There is a stapler including: a staple driving section in which a staple striking mechanism having a driver adapted to be driven by a motor is provided, and a cartridge loaded with a plurality of staples is attached; and a table which holds a clincher mechanism disposed so as to face staple legs that are struck from the staple driving section. In the stapler, the staple striking mechanism of the staple driving section is driven toward sheets of paper to be bound placed between the staple driving section and the table, and the staple inside the cartridge is struck toward the sheets of paper to be bound. The staple legs penetrating through the sheets of paper to be bound engage with the clincher mechanism held by the table, and are bent along a rear face of the sheets of paper to be bound, thereby carrying out a stapling.
The table holding the clincher mechanism at a front end thereof is supported at rear ends of side pieces that are integrally formed on both sides of the table in such a way as to be able to rotate with respect to a frame of the staple driving section. In a normal state, the table is rotated such that the clincher mechanism is moved away from an upper surface of the staple driving section. After the sheets of paper to be bound are placed between the clincher mechanism and the staple driving section, the table is rotated so as to hold the sheets of paper to be bound between the table and the upper surface of the staple driving section. Generally, the table needs to support the rear face of the sheets of paper to be bound with a load of about 8 to 10 kg against a binding load caused while the legs of the staple driven by the staple striking mechanism of the staple driving section penetrate through the sheets of paper to be bound and are bent along the rear face of the sheets of paper to be bound by the clincher mechanism formed at the front end of the table. Further, an operating stroke of the table varies in accordance with a thickness of the sheets of paper to be bound. For this reason, the table cannot be rotated directly by a cam, a linkage mechanism or the like. Accordingly, the table is operated with a spring force being applied to the cam or the linkage mechanism. However, a spring that can apply a large load is required in order to support the aforementioned binding load. Therefore, in order to operate the table against the large spring load, the driving mechanism itself is increased in size. As a result, downsizing of a stapler to be incorporated in a copy machine or the like is hampered.
JP-A-2001-191265 discloses a table locking device in which a table is biased by a relatively weak loading spring in a direction in which the table clamps sheets of paper to be bound with a staple driving section, a wedge member is fitted between a part of the table rotate by the spring biasing force and a frame, and the table is fixed by the wedge member in a closed position in which the table clamps the sheets of paper to be bound with the staple driving section.
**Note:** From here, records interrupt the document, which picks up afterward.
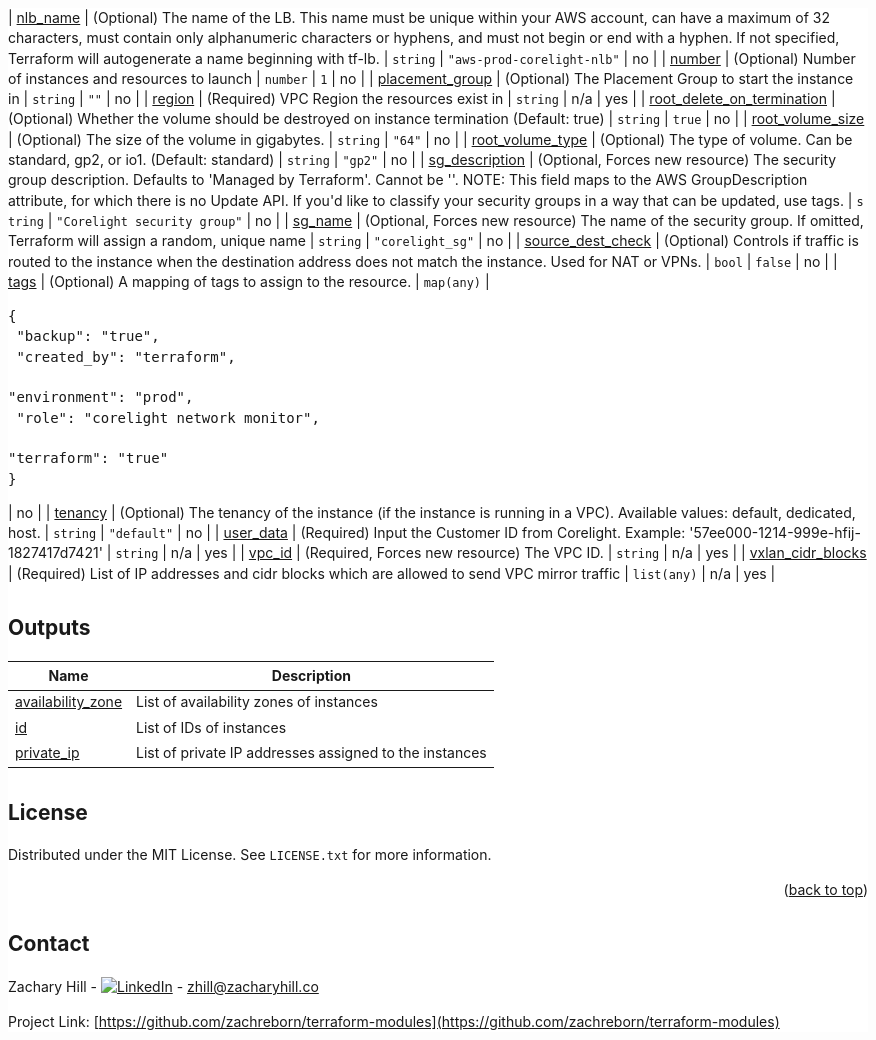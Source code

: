 | <a name="input_nlb_name"></a> [nlb\_name](#input\_nlb\_name) | (Optional) The name of the LB. This name must be unique within your AWS account, can have a maximum of 32 characters, must contain only alphanumeric characters or hyphens, and must not begin or end with a hyphen. If not specified, Terraform will autogenerate a name beginning with tf-lb. | `string` | `"aws-prod-corelight-nlb"` | no |
| <a name="input_number"></a> [number](#input\_number) | (Optional) Number of instances and resources to launch | `number` | `1` | no |
| <a name="input_placement_group"></a> [placement\_group](#input\_placement\_group) | (Optional) The Placement Group to start the instance in | `string` | `""` | no |
| <a name="input_region"></a> [region](#input\_region) | (Required) VPC Region the resources exist in | `string` | n/a | yes |
| <a name="input_root_delete_on_termination"></a> [root\_delete\_on\_termination](#input\_root\_delete\_on\_termination) | (Optional) Whether the volume should be destroyed on instance termination (Default: true) | `string` | `true` | no |
| <a name="input_root_volume_size"></a> [root\_volume\_size](#input\_root\_volume\_size) | (Optional) The size of the volume in gigabytes. | `string` | `"64"` | no |
| <a name="input_root_volume_type"></a> [root\_volume\_type](#input\_root\_volume\_type) | (Optional) The type of volume. Can be standard, gp2, or io1. (Default: standard) | `string` | `"gp2"` | no |
| <a name="input_sg_description"></a> [sg\_description](#input\_sg\_description) | (Optional, Forces new resource) The security group description. Defaults to 'Managed by Terraform'. Cannot be ''. NOTE: This field maps to the AWS GroupDescription attribute, for which there is no Update API. If you'd like to classify your security groups in a way that can be updated, use tags. | `string` | `"Corelight security group"` | no |
| <a name="input_sg_name"></a> [sg\_name](#input\_sg\_name) | (Optional, Forces new resource) The name of the security group. If omitted, Terraform will assign a random, unique name | `string` | `"corelight_sg"` | no |
| <a name="input_source_dest_check"></a> [source\_dest\_check](#input\_source\_dest\_check) | (Optional) Controls if traffic is routed to the instance when the destination address does not match the instance. Used for NAT or VPNs. | `bool` | `false` | no |
| <a name="input_tags"></a> [tags](#input\_tags) | (Optional) A mapping of tags to assign to the resource. | `map(any)` | <pre>{<br>  "backup": "true",<br>  "created_by": "terraform",<br>  "environment": "prod",<br>  "role": "corelight network monitor",<br>  "terraform": "true"<br>}</pre> | no |
| <a name="input_tenancy"></a> [tenancy](#input\_tenancy) | (Optional) The tenancy of the instance (if the instance is running in a VPC). Available values: default, dedicated, host. | `string` | `"default"` | no |
| <a name="input_user_data"></a> [user\_data](#input\_user\_data) | (Required) Input the Customer ID from Corelight. Example: '57ee000-1214-999e-hfij-1827417d7421' | `string` | n/a | yes |
| <a name="input_vpc_id"></a> [vpc\_id](#input\_vpc\_id) | (Required, Forces new resource) The VPC ID. | `string` | n/a | yes |
| <a name="input_vxlan_cidr_blocks"></a> [vxlan\_cidr\_blocks](#input\_vxlan\_cidr\_blocks) | (Required) List of IP addresses and cidr blocks which are allowed to send VPC mirror traffic | `list(any)` | n/a | yes |

## Outputs

| Name | Description |
|------|-------------|
| <a name="output_availability_zone"></a> [availability\_zone](#output\_availability\_zone) | List of availability zones of instances |
| <a name="output_id"></a> [id](#output\_id) | List of IDs of instances |
| <a name="output_private_ip"></a> [private\_ip](#output\_private\_ip) | List of private IP addresses assigned to the instances |



## License

Distributed under the MIT License. See `LICENSE.txt` for more information.

<p align="right">(<a href="#readme-top">back to top</a>)</p>




## Contact

Zachary Hill - [![LinkedIn][linkedin-shield]][linkedin-url] - zhill@zacharyhill.co

Project Link: [https://github.com/zachreborn/terraform-modules](https://github.com/zachreborn/terraform-modules)


[contributors-shield]: https://img.shields.io/github/contributors/zachreborn/terraform-modules.svg?style=for-the-badge
[contributors-url]: https://github.com/zachreborn/terraform-modules/graphs/contributors
[forks-shield]: https://img.shields.io/github/forks/zachreborn/terraform-modules.svg?style=for-the-badge
[forks-url]: https://github.com/zachreborn/terraform-modules/network/members
[stars-shield]: https://img.shields.io/github/stars/zachreborn/terraform-modules.svg?style=for-the-badge
[stars-url]: https://github.com/zachreborn/terraform-modules/stargazers
[issues-shield]: https://img.shields.io/github/issues/zachreborn/terraform-modules.svg?style=for-the-badge
[issues-url]: https://github.com/zachreborn/terraform-modules/issues
[license-shield]: https://img.shields.io/github/license/zachreborn/terraform-modules.svg?style=for-the-badge
[license-url]: https://github.com/zachreborn/terraform-modules/blob/master/LICENSE.txt
[linkedin-shield]: https://img.shields.io/badge/-LinkedIn-black.svg?style=for-the-badge&logo=linkedin&colorB=555
[linkedin-url]: https://www.linkedin.com/in/zachary-hill-5524257a/
[product-screenshot]: /images/screenshot.webp
[Terraform.io]: https://img.shields.io/badge/Terraform-7B42BC?style=for-the-badge&logo=terraform
[Terraform-url]: https://terraform.io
The table locking device includes: a table which is rotatably supported on a body case at a rear end thereof by a rotating support shaft and is biased to rotate in a closing direction by a torsion coil spring; an operating link operable to rotate the table in an opening direction and to hold the table in an open position; and a wedge operable to engage with a part of the table when the table operates in the closing direction, thereby preventing the table from rotating in the opening direction.
In the above described mechanism, during a normal state before a stapler is operated, the operating link is engaged with a rigid shaft which rotates integrally with the table, thereby holding the table in the open position. When the sheets of paper to be bound is placed on an upper surface of the staple driving section and the stapler is operated, the operating link disengages from the rigid shaft interlockingly with a staple striking mechanism which drives staples. As a result, the table is rotated in the closing direction due to the torsion coil spring, and the sheets of paper to be bound placed between the table and the staple driving section is clamped therebetween. As the table rotates in a direction in which it clamps the sheets of paper to be bound, the wedge member is slid by the spring force and engages with the rigid shaft that rotates integrally with the table. As a result, the table is prevented from rotating in the opening direction and is locked in the closed position in which the table clamps the sheets of paper to be bound.
In the table locking device of JP-A-2001-191265, rear ends of both side pieces that are integrally formed on both sides of the table are rotatably supported on the frame, and a pair of wedge members disposed adjacent to the side pieces engages with the rigid shaft that penetrates through the side pieces, whereby the table is locked in the closed position and the sheets of paper to be bound is clamped. Then, after a stapling is completed, in order to remove the bound sheets of paper from between the table and the staple driving section, it is necessary to pull out the pair of right and left wedge members from between the locked table and the frame and to rotate the table in the opening direction. At this time, since the wedge members are firmly fitted between the table and the frame, an initial load when pulling out the wedge members from between the table and the frame becomes very large. As a result, there arises a problem that a drive motor stops, or the drive motor is damaged due to a heat generated by an increase in current flowing through the drive motor.